İkinci ögeyse paylaşımların bilincinde olmaktır.
Benlik saygısı ; diğerlerinden ne şekilde farklıyım sorusunu sorarken öz şefkat; diğerleriyle ne şekilde aynıyım diye sorar. Herkesle ortak olan en önemli özelliğimiz insan olmamızdır ve insan hata yapar. Kimin hayatı kusursuz ki ya da hangi insan kusursuz? Aslında kusursuz olmamamız bizi tamda birbirimize bağlayan şeydir. Bu yüzdende o kusurlara sahip olmasına rağmen diğer insanları nasıl seviyor , nasıl saygı duyuyorsak kendimize de bunu yapabilmek gerekir.
Üçüncü ve son ögeyse bilinçli farkındalıktır. Kendimize duyarlı olmaktan çok bahsettik evet ama bunu yapabilmenin ilk şartı acı çektiğimiz gerçeğini kabul edip onaylamaktır. Bazen kendimizi o kadar sert eleştiriyoruz ki aslında çektiğimiz acının bile farkında olmayıp birde üstüne daha da kendimize ıstırap çektiriyoruz. Öncelikle bunun farkına varmalı ve sonrasında kendimize karşı duyarlı olmalıyız.

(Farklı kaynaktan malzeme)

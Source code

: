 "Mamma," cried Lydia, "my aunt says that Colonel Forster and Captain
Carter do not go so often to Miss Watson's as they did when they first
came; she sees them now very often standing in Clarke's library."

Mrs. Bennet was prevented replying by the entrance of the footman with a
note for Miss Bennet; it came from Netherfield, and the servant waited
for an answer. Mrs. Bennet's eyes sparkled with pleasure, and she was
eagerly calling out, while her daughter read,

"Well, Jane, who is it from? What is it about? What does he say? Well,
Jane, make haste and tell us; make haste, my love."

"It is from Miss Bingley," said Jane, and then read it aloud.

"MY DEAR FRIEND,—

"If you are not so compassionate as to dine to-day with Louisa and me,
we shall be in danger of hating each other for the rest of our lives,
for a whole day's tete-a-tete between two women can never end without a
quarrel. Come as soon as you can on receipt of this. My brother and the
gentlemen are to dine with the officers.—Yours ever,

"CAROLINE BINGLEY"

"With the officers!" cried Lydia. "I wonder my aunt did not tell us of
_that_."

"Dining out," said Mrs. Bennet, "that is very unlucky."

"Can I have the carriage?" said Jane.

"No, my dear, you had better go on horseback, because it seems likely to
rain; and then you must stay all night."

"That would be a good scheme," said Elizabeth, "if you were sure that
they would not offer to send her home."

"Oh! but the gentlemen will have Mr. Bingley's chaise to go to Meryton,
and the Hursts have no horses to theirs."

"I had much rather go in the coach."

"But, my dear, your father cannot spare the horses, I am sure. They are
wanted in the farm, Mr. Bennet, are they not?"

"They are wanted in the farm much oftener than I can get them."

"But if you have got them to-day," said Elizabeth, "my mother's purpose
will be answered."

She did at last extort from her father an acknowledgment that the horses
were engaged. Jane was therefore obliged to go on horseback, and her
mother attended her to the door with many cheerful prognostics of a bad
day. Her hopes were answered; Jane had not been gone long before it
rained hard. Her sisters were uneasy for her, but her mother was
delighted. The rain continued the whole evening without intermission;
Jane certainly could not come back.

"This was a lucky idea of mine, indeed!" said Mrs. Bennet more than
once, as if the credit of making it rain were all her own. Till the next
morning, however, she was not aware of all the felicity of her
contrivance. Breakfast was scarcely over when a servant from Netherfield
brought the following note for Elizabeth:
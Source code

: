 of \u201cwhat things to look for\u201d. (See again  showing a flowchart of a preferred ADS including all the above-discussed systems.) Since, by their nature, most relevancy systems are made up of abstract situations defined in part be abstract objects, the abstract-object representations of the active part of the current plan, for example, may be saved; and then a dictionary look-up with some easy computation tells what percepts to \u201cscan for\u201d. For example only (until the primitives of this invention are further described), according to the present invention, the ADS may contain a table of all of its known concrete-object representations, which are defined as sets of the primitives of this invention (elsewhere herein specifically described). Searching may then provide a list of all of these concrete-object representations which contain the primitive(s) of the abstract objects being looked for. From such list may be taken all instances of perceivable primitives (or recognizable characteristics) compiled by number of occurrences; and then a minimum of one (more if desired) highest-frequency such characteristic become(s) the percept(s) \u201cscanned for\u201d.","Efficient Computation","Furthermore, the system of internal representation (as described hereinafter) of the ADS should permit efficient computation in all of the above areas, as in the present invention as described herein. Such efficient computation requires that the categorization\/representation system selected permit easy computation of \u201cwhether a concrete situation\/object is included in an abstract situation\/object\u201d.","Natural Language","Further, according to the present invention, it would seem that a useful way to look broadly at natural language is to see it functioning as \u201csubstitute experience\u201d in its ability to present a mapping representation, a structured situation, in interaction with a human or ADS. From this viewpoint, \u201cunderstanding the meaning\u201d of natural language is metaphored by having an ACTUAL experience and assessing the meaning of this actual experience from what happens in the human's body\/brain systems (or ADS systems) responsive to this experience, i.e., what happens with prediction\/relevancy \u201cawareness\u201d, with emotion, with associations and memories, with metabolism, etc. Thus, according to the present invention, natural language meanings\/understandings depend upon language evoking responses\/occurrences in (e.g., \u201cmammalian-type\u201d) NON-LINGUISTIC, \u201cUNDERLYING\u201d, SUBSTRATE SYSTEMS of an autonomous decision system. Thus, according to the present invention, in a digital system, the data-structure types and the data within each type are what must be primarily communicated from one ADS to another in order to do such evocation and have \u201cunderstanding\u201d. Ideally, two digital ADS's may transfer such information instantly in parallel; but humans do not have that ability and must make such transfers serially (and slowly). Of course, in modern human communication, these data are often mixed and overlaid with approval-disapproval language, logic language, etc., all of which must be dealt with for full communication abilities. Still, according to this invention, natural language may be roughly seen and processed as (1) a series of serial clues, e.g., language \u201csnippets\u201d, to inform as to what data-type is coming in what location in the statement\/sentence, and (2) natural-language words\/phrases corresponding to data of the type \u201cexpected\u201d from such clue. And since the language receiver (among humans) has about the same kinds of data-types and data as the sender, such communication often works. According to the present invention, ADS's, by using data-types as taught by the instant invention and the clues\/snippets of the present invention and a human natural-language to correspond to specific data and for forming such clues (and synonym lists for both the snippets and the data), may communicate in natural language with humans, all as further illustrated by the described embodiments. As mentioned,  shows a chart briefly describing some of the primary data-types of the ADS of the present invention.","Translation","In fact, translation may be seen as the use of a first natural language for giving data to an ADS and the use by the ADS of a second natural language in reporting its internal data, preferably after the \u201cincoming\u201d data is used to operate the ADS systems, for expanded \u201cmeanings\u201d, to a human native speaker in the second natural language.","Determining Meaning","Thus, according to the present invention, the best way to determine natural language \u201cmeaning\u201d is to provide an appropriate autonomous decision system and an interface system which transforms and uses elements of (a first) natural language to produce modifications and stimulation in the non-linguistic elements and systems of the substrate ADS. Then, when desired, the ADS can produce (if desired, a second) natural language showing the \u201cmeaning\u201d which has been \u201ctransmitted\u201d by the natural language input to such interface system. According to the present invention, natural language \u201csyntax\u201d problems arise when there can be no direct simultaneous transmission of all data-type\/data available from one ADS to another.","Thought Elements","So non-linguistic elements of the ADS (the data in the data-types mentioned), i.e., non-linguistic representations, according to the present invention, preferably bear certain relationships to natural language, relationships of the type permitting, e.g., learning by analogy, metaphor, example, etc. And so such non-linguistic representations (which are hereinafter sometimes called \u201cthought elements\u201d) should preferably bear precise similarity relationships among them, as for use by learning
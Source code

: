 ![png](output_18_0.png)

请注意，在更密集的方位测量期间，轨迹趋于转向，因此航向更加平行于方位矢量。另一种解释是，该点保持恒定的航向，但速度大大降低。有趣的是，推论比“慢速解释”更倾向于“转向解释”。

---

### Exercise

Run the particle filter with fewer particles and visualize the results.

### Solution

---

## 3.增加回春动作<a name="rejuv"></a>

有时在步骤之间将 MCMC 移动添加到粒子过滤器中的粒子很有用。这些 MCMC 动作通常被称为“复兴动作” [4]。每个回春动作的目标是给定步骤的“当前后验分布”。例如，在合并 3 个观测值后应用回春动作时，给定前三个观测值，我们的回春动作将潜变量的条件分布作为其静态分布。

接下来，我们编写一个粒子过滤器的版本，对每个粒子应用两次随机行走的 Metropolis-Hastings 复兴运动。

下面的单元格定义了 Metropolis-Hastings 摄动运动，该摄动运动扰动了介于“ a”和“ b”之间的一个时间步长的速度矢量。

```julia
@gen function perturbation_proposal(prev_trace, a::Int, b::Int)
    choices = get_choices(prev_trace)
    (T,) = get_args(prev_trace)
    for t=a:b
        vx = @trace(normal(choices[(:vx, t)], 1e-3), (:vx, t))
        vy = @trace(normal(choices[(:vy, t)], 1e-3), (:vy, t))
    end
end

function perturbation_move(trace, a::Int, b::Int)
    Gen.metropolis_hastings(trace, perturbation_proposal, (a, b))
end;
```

Aslında tüm bunları özetleyecek olursak öz şefkat daha az depresyonun ,daha az kaygının ve daha az stresin olduğu, kendimize en iyi arkadaş olduğumuz kendimizi de çokça sevdiğimiz bir yer olacak. Benlik saygısı bizi terk ettiğinde içeri girecek ve bize değerli olduğumuzu hissettirecek.
Çünkü bizde sevilmeye değer bir insanız herkes gibi.